# What to do:
Find how many lines of the entries contain the word "blockquote", then report that figure alone.

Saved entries
- - -

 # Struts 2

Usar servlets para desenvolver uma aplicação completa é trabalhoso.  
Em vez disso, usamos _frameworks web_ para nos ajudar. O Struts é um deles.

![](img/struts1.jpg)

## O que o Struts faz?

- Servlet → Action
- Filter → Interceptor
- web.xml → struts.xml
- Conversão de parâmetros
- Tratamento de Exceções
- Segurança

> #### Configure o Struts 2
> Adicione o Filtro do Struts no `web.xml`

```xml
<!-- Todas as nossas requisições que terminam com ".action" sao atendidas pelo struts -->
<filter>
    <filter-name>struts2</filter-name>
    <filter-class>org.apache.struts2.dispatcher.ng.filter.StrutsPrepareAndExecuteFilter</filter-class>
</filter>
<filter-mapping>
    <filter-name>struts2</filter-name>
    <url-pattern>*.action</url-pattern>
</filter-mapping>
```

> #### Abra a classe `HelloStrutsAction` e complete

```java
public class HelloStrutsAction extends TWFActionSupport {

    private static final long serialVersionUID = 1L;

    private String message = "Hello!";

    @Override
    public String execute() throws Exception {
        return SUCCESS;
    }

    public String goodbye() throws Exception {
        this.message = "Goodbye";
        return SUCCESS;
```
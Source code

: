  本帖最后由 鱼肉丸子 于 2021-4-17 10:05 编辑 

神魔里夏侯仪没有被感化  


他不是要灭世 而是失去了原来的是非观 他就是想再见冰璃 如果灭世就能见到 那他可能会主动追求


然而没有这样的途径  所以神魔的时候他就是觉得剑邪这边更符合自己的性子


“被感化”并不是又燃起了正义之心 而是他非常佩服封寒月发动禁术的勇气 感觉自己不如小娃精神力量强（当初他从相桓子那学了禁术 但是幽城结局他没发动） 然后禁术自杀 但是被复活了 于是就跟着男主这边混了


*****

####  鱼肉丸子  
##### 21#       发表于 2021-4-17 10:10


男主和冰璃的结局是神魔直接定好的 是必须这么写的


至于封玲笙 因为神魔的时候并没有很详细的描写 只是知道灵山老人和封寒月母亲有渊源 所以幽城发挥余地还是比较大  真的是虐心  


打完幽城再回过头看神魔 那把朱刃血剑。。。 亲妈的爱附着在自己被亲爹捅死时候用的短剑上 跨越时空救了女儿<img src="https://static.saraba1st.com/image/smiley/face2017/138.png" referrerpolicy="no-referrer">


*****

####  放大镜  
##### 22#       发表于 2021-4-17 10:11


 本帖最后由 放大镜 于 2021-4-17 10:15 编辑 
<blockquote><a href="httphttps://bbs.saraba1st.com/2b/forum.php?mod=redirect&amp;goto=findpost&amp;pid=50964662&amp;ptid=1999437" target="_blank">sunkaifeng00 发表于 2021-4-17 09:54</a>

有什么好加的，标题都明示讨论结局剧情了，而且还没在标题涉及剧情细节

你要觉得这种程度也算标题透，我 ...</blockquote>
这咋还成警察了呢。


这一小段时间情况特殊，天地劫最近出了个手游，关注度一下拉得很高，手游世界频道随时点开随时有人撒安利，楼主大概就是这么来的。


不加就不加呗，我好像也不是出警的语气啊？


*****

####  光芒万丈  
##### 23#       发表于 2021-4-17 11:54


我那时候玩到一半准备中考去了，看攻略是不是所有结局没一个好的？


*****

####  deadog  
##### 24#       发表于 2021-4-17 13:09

- - -

# Answer for this exercise:
2